Nedjadi Taoufik, Ansari Hifzur, Khan Muhammad A, Sannan Naif, Al-Mansour Mubarak, Al-Maghrabi Jaudah, Dallol Ashraf
King Abdullah International Medical Research Center, King Saud Bin Abdulaziz University for Health Sciences, P.O Box 9515, Jeddah, 21423, Saudi Arabia.
College of Medicine, King Saud Bin Abdulaziz University for Health Sciences, Jeddah, Saudi Arabia.
Sci Rep. 2025 Jul 2;15(1):23292. doi: 10.1038/s41598-025-04363-z.

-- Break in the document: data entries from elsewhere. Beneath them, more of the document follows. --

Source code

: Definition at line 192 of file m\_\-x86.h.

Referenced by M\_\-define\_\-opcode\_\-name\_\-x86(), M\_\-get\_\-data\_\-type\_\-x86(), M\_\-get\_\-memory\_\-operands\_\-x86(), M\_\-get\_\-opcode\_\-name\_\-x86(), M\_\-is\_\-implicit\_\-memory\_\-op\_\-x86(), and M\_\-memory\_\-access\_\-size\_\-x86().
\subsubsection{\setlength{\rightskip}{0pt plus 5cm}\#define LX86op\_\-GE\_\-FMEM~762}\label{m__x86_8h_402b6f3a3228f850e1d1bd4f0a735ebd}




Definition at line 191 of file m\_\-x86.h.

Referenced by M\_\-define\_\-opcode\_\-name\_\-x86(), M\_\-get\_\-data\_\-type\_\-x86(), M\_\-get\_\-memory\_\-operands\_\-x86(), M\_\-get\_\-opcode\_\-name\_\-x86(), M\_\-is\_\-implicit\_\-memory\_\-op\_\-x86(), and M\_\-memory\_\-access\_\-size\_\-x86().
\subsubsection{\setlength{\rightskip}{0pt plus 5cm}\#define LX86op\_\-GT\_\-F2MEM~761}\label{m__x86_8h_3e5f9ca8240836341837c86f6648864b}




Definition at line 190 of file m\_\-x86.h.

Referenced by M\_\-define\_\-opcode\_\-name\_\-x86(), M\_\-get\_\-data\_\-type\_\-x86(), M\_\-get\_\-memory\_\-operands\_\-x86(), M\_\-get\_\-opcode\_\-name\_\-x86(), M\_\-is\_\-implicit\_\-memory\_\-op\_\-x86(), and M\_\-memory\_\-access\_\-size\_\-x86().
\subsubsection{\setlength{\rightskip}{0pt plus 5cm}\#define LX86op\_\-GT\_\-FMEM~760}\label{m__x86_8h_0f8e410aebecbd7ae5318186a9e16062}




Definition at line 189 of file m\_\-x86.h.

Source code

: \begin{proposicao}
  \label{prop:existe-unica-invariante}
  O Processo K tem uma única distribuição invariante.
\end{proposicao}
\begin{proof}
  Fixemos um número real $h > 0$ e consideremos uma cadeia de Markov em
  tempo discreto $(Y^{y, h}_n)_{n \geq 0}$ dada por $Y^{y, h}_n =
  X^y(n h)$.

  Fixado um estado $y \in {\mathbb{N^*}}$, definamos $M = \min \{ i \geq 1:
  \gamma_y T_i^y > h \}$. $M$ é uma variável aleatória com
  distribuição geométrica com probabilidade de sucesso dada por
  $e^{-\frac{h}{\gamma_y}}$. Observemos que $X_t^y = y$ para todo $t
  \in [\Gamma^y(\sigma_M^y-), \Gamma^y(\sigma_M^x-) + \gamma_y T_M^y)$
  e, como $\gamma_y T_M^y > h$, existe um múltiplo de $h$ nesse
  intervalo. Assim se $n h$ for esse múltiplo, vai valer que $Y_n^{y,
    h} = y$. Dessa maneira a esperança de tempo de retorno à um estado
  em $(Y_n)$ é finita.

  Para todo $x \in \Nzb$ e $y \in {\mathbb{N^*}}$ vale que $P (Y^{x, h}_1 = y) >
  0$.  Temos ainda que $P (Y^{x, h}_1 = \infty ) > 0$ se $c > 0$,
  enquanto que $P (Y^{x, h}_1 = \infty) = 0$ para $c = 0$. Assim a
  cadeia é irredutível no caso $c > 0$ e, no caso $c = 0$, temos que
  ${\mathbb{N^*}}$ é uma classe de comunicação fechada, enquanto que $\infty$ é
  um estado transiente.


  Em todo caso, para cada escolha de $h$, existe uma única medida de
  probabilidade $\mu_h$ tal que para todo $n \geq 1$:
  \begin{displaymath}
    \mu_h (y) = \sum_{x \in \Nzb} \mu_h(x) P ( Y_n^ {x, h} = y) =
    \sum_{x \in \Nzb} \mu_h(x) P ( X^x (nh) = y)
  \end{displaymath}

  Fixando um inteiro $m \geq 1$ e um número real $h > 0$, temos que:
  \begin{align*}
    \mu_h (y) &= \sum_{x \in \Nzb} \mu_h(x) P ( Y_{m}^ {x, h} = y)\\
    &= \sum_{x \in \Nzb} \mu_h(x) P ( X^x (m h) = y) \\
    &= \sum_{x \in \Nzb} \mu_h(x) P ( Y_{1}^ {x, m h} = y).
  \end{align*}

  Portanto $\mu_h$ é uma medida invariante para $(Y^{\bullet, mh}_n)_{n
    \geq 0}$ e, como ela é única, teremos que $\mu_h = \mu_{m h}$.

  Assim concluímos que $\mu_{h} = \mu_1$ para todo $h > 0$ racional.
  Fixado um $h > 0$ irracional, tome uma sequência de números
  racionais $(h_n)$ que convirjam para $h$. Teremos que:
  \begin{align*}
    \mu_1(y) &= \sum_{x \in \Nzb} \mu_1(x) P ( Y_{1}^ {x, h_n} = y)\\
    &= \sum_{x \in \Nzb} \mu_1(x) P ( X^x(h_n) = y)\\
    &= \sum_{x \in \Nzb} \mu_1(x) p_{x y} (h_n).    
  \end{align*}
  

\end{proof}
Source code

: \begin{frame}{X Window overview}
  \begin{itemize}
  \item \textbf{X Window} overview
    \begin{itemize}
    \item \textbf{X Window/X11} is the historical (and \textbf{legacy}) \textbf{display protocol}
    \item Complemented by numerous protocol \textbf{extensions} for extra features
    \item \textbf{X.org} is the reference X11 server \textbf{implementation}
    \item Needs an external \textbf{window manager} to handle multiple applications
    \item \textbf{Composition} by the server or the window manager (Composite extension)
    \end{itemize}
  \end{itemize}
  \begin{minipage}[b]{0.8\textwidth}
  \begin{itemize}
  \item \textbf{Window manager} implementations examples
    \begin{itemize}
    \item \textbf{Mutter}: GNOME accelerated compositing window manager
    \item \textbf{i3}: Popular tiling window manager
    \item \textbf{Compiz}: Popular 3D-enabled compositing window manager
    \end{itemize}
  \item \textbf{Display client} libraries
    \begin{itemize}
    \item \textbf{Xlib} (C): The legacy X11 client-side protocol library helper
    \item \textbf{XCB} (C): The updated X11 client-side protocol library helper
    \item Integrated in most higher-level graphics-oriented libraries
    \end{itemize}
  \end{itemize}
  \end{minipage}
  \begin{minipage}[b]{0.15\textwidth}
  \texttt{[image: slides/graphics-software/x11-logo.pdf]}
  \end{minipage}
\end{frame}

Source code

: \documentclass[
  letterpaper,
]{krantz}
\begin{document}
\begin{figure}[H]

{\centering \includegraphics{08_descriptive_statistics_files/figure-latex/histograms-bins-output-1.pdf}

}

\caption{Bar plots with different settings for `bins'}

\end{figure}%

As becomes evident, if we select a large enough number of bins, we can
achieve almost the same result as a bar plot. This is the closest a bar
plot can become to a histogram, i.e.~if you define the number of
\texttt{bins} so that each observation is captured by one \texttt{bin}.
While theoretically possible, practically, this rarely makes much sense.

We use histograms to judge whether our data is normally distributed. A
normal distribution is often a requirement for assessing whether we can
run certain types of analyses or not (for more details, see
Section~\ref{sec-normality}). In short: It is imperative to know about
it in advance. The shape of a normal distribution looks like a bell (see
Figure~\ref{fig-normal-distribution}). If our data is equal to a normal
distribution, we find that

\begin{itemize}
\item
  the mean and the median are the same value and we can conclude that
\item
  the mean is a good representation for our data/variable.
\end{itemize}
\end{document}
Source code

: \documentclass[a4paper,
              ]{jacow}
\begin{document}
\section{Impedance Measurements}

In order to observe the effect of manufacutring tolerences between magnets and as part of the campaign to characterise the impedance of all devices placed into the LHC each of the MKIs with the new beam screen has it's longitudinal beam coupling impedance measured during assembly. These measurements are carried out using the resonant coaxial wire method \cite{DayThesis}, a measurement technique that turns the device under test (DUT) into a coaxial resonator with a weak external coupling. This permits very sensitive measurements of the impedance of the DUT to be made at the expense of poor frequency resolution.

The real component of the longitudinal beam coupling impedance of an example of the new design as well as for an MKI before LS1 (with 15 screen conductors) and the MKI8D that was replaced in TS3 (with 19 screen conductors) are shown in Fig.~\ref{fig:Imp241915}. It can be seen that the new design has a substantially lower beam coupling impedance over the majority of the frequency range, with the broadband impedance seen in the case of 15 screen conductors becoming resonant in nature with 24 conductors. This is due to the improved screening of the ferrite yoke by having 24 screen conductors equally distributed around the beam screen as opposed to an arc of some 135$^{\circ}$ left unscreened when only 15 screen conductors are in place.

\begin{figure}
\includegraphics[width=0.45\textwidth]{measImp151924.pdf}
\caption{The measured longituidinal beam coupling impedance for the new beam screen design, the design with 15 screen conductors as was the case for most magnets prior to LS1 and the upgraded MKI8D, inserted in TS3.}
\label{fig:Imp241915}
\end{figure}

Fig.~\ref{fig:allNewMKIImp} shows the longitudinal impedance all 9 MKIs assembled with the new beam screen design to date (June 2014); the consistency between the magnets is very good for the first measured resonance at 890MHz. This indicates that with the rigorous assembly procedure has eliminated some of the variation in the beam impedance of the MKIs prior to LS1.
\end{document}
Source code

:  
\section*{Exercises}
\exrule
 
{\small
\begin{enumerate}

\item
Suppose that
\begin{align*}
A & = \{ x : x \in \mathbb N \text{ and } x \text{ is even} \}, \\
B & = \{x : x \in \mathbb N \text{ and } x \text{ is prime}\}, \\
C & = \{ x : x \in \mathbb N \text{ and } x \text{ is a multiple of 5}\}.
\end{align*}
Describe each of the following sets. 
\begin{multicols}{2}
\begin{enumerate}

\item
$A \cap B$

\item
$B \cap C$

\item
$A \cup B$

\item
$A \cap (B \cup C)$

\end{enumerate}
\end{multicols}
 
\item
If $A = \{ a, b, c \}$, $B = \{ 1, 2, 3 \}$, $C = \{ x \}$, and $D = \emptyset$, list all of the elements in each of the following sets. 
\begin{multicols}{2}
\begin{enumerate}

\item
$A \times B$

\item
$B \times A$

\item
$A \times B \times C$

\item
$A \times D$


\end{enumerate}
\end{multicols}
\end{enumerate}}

Bladder cancer (BC) displays a huge phenotypic variation and widespread clinical outcomes, attributed to the high mutational heterogeneity of the disease. Mutational landscaping became integral to cancer patient management as it unveils driver genes and yields genotype-phenotype associations. This study aims to identify somatic mutations, their frequencies and their associations with clinical and prognostic outcomes in BC. Eighty-one BC patients were analyzed by next-generation sequencing using the Ion AmpliSeq Cancer Hotspots Panel v2. Bioinformatics analysis, correlation studies and Kaplan-Meier curve were used to evaluate the relationship between genes' mutational status and patients' clinical parameters and outcomes. Our results indicated that the BC cohort exhibited a higher mutation burden than the TCGA data. Mutations were identified in 46 out of 50 genes, including 21 novel mutations not previously reported in BC. The TP53 gene was mutated in 82.5% of the analyzed cohort, followed by PIK3 CA (45%), FGFR3 (43.75%) and APC (35%). TP53 mutations were associated with poor survival (p = 0.003) while the FGFR3 mutation group exhibited signs of good prognosis (p = 0.018). Bioinformatics highlighted significant gene interactions associated with poor prognosis. These findings underline the importance of identifying novel genetic mutations that could significantly improve prognostic stratification and expand therapeutic options for managing BC patients.
膀胱癌(BC)表现出巨大的表型变异和广泛的临床结果,这归因于该疾病的高突变异质性。突变图谱对于癌症患者管理至关重要,因为它揭示了驱动基因并产生基因型 - 表型关联。本研究旨在识别BC中的体细胞突变、其频率以及它们与临床和预后结果的关联。使用Ion AmpliSeq癌症热点面板v2通过下一代测序对81例BC患者进行了分析。生物信息学分析、相关性研究和Kaplan-Meier曲线用于评估基因的突变状态与患者临床参数和结果之间的关系。我们的结果表明,BC队列的突变负担高于TCGA数据。在50个基因中的46个中鉴定出突变,包括21个先前在BC中未报道的新突变。在82.5%的分析队列中TP53基因发生突变,其次是PIK3 CA(45%)、FGFR3(43.75%)和APC(35%)。TP53突变与较差的生存率相关(p = 0.003),而FGFR3突变组表现出良好预后的迹象(p = 0.018)。生物信息学突出了与不良预后相关的显著基因相互作用。这些发现强调了识别新基因突变的重要性,这些新基因突变可以显著改善预后分层并扩大治疗BC患者的选择。